This task is to restate all of the entries exactly.

(Source texts of formatted documents)
§
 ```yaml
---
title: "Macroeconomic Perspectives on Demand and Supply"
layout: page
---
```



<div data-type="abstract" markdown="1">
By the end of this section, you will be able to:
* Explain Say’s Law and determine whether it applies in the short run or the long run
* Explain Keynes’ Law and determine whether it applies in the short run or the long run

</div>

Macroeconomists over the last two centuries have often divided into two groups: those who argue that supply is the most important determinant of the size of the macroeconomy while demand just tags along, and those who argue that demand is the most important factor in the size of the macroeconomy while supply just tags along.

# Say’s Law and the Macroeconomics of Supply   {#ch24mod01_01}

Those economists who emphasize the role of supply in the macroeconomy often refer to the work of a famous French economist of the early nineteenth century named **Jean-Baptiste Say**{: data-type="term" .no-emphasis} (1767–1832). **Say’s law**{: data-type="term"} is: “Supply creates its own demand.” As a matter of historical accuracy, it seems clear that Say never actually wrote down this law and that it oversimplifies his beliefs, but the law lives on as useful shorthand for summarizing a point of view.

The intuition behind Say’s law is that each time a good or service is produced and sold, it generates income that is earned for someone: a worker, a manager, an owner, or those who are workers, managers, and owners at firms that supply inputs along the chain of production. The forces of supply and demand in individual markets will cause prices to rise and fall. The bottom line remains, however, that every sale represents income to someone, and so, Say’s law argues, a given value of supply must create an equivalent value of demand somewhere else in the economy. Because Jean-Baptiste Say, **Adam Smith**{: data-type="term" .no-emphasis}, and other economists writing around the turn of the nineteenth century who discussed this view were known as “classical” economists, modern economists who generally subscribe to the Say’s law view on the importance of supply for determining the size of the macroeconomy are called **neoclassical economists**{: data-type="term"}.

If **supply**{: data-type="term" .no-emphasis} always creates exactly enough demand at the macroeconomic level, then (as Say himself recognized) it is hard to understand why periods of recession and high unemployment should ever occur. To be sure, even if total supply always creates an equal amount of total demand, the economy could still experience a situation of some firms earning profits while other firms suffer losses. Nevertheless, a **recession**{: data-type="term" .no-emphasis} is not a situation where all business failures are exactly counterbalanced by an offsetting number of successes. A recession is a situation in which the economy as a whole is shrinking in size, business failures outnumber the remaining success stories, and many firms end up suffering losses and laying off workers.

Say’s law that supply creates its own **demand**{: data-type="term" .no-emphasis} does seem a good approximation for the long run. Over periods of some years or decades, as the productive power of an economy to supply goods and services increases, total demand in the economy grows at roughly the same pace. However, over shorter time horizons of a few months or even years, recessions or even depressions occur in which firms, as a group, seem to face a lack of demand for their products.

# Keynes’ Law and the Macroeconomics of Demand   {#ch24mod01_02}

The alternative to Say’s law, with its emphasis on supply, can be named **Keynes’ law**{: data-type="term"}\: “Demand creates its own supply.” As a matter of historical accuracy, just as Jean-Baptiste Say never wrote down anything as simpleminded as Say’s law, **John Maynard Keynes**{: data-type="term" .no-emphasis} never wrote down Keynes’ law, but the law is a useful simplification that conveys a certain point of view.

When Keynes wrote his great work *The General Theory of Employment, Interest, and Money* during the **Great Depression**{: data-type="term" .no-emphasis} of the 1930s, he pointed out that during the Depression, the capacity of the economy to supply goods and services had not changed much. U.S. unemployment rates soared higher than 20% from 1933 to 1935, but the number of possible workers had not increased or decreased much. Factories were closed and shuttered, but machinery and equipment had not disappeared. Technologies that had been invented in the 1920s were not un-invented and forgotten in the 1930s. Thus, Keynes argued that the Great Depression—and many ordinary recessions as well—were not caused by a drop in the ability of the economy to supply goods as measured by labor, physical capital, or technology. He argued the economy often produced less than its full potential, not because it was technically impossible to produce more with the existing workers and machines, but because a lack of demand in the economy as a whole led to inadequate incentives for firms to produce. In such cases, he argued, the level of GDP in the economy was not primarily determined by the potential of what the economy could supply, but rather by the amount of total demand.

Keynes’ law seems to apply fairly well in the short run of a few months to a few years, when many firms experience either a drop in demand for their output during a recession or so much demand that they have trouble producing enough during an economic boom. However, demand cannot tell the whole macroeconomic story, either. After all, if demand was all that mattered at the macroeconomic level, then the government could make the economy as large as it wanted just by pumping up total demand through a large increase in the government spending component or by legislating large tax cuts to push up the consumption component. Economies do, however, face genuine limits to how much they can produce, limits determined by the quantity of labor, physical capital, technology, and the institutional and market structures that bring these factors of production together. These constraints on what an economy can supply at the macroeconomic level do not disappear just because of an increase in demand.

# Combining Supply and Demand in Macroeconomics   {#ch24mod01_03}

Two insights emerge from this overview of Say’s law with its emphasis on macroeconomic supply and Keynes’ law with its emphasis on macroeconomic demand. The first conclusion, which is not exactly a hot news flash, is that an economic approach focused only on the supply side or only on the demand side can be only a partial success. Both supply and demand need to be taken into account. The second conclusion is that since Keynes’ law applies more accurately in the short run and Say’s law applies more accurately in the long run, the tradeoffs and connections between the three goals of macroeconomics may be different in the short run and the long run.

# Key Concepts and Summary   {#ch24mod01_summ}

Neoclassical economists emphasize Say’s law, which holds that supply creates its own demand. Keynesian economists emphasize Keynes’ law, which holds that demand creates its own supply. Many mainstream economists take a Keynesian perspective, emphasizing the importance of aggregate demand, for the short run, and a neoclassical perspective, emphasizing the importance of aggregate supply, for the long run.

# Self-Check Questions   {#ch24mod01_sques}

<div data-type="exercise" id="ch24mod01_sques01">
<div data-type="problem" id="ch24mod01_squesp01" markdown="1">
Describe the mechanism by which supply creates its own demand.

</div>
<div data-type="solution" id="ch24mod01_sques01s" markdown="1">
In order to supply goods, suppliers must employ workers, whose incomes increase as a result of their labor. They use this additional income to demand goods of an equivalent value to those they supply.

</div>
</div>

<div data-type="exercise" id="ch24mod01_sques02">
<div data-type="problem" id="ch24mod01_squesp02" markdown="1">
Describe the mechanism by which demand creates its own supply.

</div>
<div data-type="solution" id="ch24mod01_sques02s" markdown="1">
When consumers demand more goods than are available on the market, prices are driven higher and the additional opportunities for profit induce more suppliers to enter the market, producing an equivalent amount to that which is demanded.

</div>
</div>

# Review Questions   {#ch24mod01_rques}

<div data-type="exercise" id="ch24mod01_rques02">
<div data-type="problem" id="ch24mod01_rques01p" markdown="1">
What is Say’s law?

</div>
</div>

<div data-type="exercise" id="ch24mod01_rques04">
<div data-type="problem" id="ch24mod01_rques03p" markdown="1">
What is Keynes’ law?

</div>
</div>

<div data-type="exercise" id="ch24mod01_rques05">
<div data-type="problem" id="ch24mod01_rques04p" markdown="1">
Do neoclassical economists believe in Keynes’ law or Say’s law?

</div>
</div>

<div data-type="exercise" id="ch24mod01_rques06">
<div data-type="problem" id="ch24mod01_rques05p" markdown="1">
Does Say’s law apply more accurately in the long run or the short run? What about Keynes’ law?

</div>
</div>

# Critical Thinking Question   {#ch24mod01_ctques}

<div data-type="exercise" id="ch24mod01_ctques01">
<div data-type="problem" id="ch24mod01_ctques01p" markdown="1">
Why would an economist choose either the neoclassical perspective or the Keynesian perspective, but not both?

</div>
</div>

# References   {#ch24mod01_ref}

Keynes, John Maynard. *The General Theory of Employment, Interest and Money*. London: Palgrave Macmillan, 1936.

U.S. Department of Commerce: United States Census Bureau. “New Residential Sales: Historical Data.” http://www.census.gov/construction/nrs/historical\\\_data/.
§
THE ANSWER ::
 ```yaml
---
title: "Macroeconomic Perspectives on Demand and Supply"
layout: page
---
```



<div data-type="abstract" markdown="1">
By the end of this section, you will be able to:
* Explain Say’s Law and determine whether it applies in the short run or the long run
* Explain Keynes’ Law and determine whether it applies in the short run or the long run

</div>

Macroeconomists over the last two centuries have often divided into two groups: those who argue that supply is the most important determinant of the size of the macroeconomy while demand just tags along, and those who argue that demand is the most important factor in the size of the macroeconomy while supply just tags along.

# Say’s Law and the Macroeconomics of Supply   {#ch24mod01_01}

Those economists who emphasize the role of supply in the macroeconomy often refer to the work of a famous French economist of the early nineteenth century named **Jean-Baptiste Say**{: data-type="term" .no-emphasis} (1767–1832). **Say’s law**{: data-type="term"} is: “Supply creates its own demand.” As a matter of historical accuracy, it seems clear that Say never actually wrote down this law and that it oversimplifies his beliefs, but the law lives on as useful shorthand for summarizing a point of view.

The intuition behind Say’s law is that each time a good or service is produced and sold, it generates income that is earned for someone: a worker, a manager, an owner, or those who are workers, managers, and owners at firms that supply inputs along the chain of production. The forces of supply and demand in individual markets will cause prices to rise and fall. The bottom line remains, however, that every sale represents income to someone, and so, Say’s law argues, a given value of supply must create an equivalent value of demand somewhere else in the economy. Because Jean-Baptiste Say, **Adam Smith**{: data-type="term" .no-emphasis}, and other economists writing around the turn of the nineteenth century who discussed this view were known as “classical” economists, modern economists who generally subscribe to the Say’s law view on the importance of supply for determining the size of the macroeconomy are called **neoclassical economists**{: data-type="term"}.

If **supply**{: data-type="term" .no-emphasis} always creates exactly enough demand at the macroeconomic level, then (as Say himself recognized) it is hard to understand why periods of recession and high unemployment should ever occur. To be sure, even if total supply always creates an equal amount of total demand, the economy could still experience a situation of some firms earning profits while other firms suffer losses. Nevertheless, a **recession**{: data-type="term" .no-emphasis} is not a situation where all business failures are exactly counterbalanced by an offsetting number of successes. A recession is a situation in which the economy as a whole is shrinking in size, business failures outnumber the remaining success stories, and many firms end up suffering losses and laying off workers.

Say’s law that supply creates its own **demand**{: data-type="term" .no-emphasis} does seem a good approximation for the long run. Over periods of some years or decades, as the productive power of an economy to supply goods and services increases, total demand in the economy grows at roughly the same pace. However, over shorter time horizons of a few months or even years, recessions or even depressions occur in which firms, as a group, seem to face a lack of demand for their products.

# Keynes’ Law and the Macroeconomics of Demand   {#ch24mod01_02}

The alternative to Say’s law, with its emphasis on supply, can be named **Keynes’ law**{: data-type="term"}\: “Demand creates its own supply.” As a matter of historical accuracy, just as Jean-Baptiste Say never wrote down anything as simpleminded as Say’s law, **John Maynard Keynes**{: data-type="term" .no-emphasis} never wrote down Keynes’ law, but the law is a useful simplification that conveys a certain point of view.

When Keynes wrote his great work *The General Theory of Employment, Interest, and Money* during the **Great Depression**{: data-type="term" .no-emphasis} of the 1930s, he pointed out that during the Depression, the capacity of the economy to supply goods and services had not changed much. U.S. unemployment rates soared higher than 20% from 1933 to 1935, but the number of possible workers had not increased or decreased much. Factories were closed and shuttered, but machinery and equipment had not disappeared. Technologies that had been invented in the 1920s were not un-invented and forgotten in the 1930s. Thus, Keynes argued that the Great Depression—and many ordinary recessions as well—were not caused by a drop in the ability of the economy to supply goods as measured by labor, physical capital, or technology. He argued the economy often produced less than its full potential, not because it was technically impossible to produce more with the existing workers and machines, but because a lack of demand in the economy as a whole led to inadequate incentives for firms to produce. In such cases, he argued, the level of GDP in the economy was not primarily determined by the potential of what the economy could supply, but rather by the amount of total demand.

Keynes’ law seems to apply fairly well in the short run of a few months to a few years, when many firms experience either a drop in demand for their output during a recession or so much demand that they have trouble producing enough during an economic boom. However, demand cannot tell the whole macroeconomic story, either. After all, if demand was all that mattered at the macroeconomic level, then the government could make the economy as large as it wanted just by pumping up total demand through a large increase in the government spending component or by legislating large tax cuts to push up the consumption component. Economies do, however, face genuine limits to how much they can produce, limits determined by the quantity of labor, physical capital, technology, and the institutional and market structures that bring these factors of production together. These constraints on what an economy can supply at the macroeconomic level do not disappear just because of an increase in demand.

# Combining Supply and Demand in Macroeconomics   {#ch24mod01_03}

Two insights emerge from this overview of Say’s law with its emphasis on macroeconomic supply and Keynes’ law with its emphasis on macroeconomic demand. The first conclusion, which is not exactly a hot news flash, is that an economic approach focused only on the supply side or only on the demand side can be only a partial success. Both supply and demand need to be taken into account. The second conclusion is that since Keynes’ law applies more accurately in the short run and Say’s law applies more accurately in the long run, the tradeoffs and connections between the three goals of macroeconomics may be different in the short run and the long run.

# Key Concepts and Summary   {#ch24mod01_summ}

Neoclassical economists emphasize Say’s law, which holds that supply creates its own demand. Keynesian economists emphasize Keynes’ law, which holds that demand creates its own supply. Many mainstream economists take a Keynesian perspective, emphasizing the importance of aggregate demand, for the short run, and a neoclassical perspective, emphasizing the importance of aggregate supply, for the long run.

# Self-Check Questions   {#ch24mod01_sques}

<div data-type="exercise" id="ch24mod01_sques01">
<div data-type="problem" id="ch24mod01_squesp01" markdown="1">
Describe the mechanism by which supply creates its own demand.

</div>
<div data-type="solution" id="ch24mod01_sques01s" markdown="1">
In order to supply goods, suppliers must employ workers, whose incomes increase as a result of their labor. They use this additional income to demand goods of an equivalent value to those they supply.

</div>
</div>

<div data-type="exercise" id="ch24mod01_sques02">
<div data-type="problem" id="ch24mod01_squesp02" markdown="1">
Describe the mechanism by which demand creates its own supply.

</div>
<div data-type="solution" id="ch24mod01_sques02s" markdown="1">
When consumers demand more goods than are available on the market, prices are driven higher and the additional opportunities for profit induce more suppliers to enter the market, producing an equivalent amount to that which is demanded.

</div>
</div>

# Review Questions   {#ch24mod01_rques}

<div data-type="exercise" id="ch24mod01_rques02">
<div data-type="problem" id="ch24mod01_rques01p" markdown="1">
What is Say’s law?

</div>
</div>

<div data-type="exercise" id="ch24mod01_rques04">
<div data-type="problem" id="ch24mod01_rques03p" markdown="1">
What is Keynes’ law?

</div>
</div>

<div data-type="exercise" id="ch24mod01_rques05">
<div data-type="problem" id="ch24mod01_rques04p" markdown="1">
Do neoclassical economists believe in Keynes’ law or Say’s law?

</div>
</div>

<div data-type="exercise" id="ch24mod01_rques06">
<div data-type="problem" id="ch24mod01_rques05p" markdown="1">
Does Say’s law apply more accurately in the long run or the short run? What about Keynes’ law?

</div>
</div>

# Critical Thinking Question   {#ch24mod01_ctques}

<div data-type="exercise" id="ch24mod01_ctques01">
<div data-type="problem" id="ch24mod01_ctques01p" markdown="1">
Why would an economist choose either the neoclassical perspective or the Keynesian perspective, but not both?

</div>
</div>

# References   {#ch24mod01_ref}

Keynes, John Maynard. *The General Theory of Employment, Interest and Money*. London: Palgrave Macmillan, 1936.

U.S. Department of Commerce: United States Census Bureau. “New Residential Sales: Historical Data.” http://www.census.gov/construction/nrs/historical\\\_data/.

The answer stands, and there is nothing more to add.